Co nam mówi data 1 sierpnia 1944 roku? O nie, to nie data wybuchu Powstania Warszawskiego. Z alternatywnej historii najnowszej Polski wynika, że tego dnia ulicami Warszawy przeszła defilada zwycięskich wojsk polskich, które u boku niemieckiego sojusznika pokonały sowieckie zagrożenie. Polska dogadała się z III Rzeszą, nie przeszkadzała jej w rozgrywkach z Zachodem, zezwoliła na eksterytorialną autostradę… Słowem, nie doszło do września 1939 roku, wojna z Sowietami rozpoczęła się w roku 1941, a armia polska uratowała skórę armii niemieckiej. Jedyne, co martwiło polskich polityków, to te niemieckie bazy wojskowe stacjonujące na Kresach Wschodnich. Rozmowy o ich likwidacji psuły nastrój Naczelnego Wodza i ministra spraw zagranicznych.
A tymczasem w Poznaniu dochodzi do dwóch bestialskich mordów. Ofiary łączy nie tylko młodość i dobre inteligenckie pochodzenie; łączy ich miejsce pracy. Tropem bezwzględnego zbrodniarza podąża doświadczony funkcjonariusz poznańskiej policji i urlopowany z frontu wschodniego kapitan piechoty. Śledztwo ujawnia planowaną operację o kryptonimie „Posen”.

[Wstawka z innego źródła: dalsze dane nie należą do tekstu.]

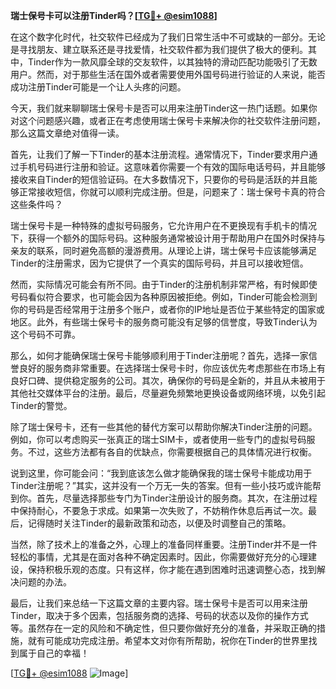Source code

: **瑞士保号卡可以注册Tinder吗？[[TG💪+ @esim1088](https://t.me/s/esim1088)]**

在这个数字化时代，社交软件已经成为了我们日常生活中不可或缺的一部分。无论是寻找朋友、建立联系还是寻找爱情，社交软件都为我们提供了极大的便利。其中，Tinder作为一款风靡全球的交友软件，以其独特的滑动匹配功能吸引了无数用户。然而，对于那些生活在国外或者需要使用外国号码进行验证的人来说，能否成功注册Tinder可能是一个让人头疼的问题。

今天，我们就来聊聊瑞士保号卡是否可以用来注册Tinder这一热门话题。如果你对这个问题感兴趣，或者正在考虑使用瑞士保号卡来解决你的社交软件注册问题，那么这篇文章绝对值得一读。

首先，让我们了解一下Tinder的基本注册流程。通常情况下，Tinder要求用户通过手机号码进行注册和验证。这意味着你需要一个有效的国际电话号码，并且能够接收来自Tinder的短信验证码。在大多数情况下，只要你的号码是活跃的并且能够正常接收短信，你就可以顺利完成注册。但是，问题来了：瑞士保号卡真的符合这些条件吗？

瑞士保号卡是一种特殊的虚拟号码服务，它允许用户在不更换现有手机卡的情况下，获得一个额外的国际号码。这种服务通常被设计用于帮助用户在国外时保持与亲友的联系，同时避免高额的漫游费用。从理论上讲，瑞士保号卡应该能够满足Tinder的注册需求，因为它提供了一个真实的国际号码，并且可以接收短信。

然而，实际情况可能会有所不同。由于Tinder的注册机制非常严格，有时候即使号码看似符合要求，也可能会因为各种原因被拒绝。例如，Tinder可能会检测到你的号码是否经常用于注册多个账户，或者你的IP地址是否位于某些特定的国家或地区。此外，有些瑞士保号卡的服务商可能没有足够的信誉度，导致Tinder认为这个号码不可靠。

那么，如何才能确保瑞士保号卡能够顺利用于Tinder注册呢？首先，选择一家信誉良好的服务商非常重要。在选择瑞士保号卡时，你应该优先考虑那些在市场上有良好口碑、提供稳定服务的公司。其次，确保你的号码是全新的，并且从未被用于其他社交媒体平台的注册。最后，尽量避免频繁地更换设备或网络环境，以免引起Tinder的警觉。

除了瑞士保号卡，还有一些其他的替代方案可以帮助你解决Tinder注册的问题。例如，你可以考虑购买一张真正的瑞士SIM卡，或者使用一些专门的虚拟号码服务。不过，这些方法都有各自的优缺点，你需要根据自己的具体情况进行权衡。

说到这里，你可能会问：“我到底该怎么做才能确保我的瑞士保号卡能成功用于Tinder注册呢？”其实，这并没有一个万无一失的答案。但有一些小技巧或许能帮到你。首先，尽量选择那些专门为Tinder注册设计的服务商。其次，在注册过程中保持耐心，不要急于求成。如果第一次失败了，不妨稍作休息后再试一次。最后，记得随时关注Tinder的最新政策和动态，以便及时调整自己的策略。

当然，除了技术上的准备之外，心理上的准备同样重要。注册Tinder并不是一件轻松的事情，尤其是在面对各种不确定因素时。因此，你需要做好充分的心理建设，保持积极乐观的态度。只有这样，你才能在遇到困难时迅速调整心态，找到解决问题的办法。

最后，让我们来总结一下这篇文章的主要内容。瑞士保号卡是否可以用来注册Tinder，取决于多个因素，包括服务商的选择、号码的状态以及你的操作方式等。虽然存在一定的风险和不确定性，但只要你做好充分的准备，并采取正确的措施，就有可能成功完成注册。希望本文对你有所帮助，祝你在Tinder的世界里找到属于自己的幸福！

[[TG💪+ @esim1088](https://t.me/s/esim1088) ![Image](https://i.postimg.cc/4NQfJmqS/Snipaste-2025-05-13-00-14-12.png)]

Książka „Kryptonim Posen” to nie tylko świetny kryminał osadzony w realiach Polski dwudziestolecia międzywojennego. To także wspaniała opowieść z gatunku historical fiction, w której autor stara się obalić mit, jakoby sojusz z III Rzeszą mógł zagwarantować nienaruszalność granic i choć ograniczoną suwerenność II Rzeczpospolitej. Miłośnicy historii Poznania znajdą w niej jeszcze jednego bohatera - jest nim samo miasto, jeszcze nie zniszczone przez działania wojenne.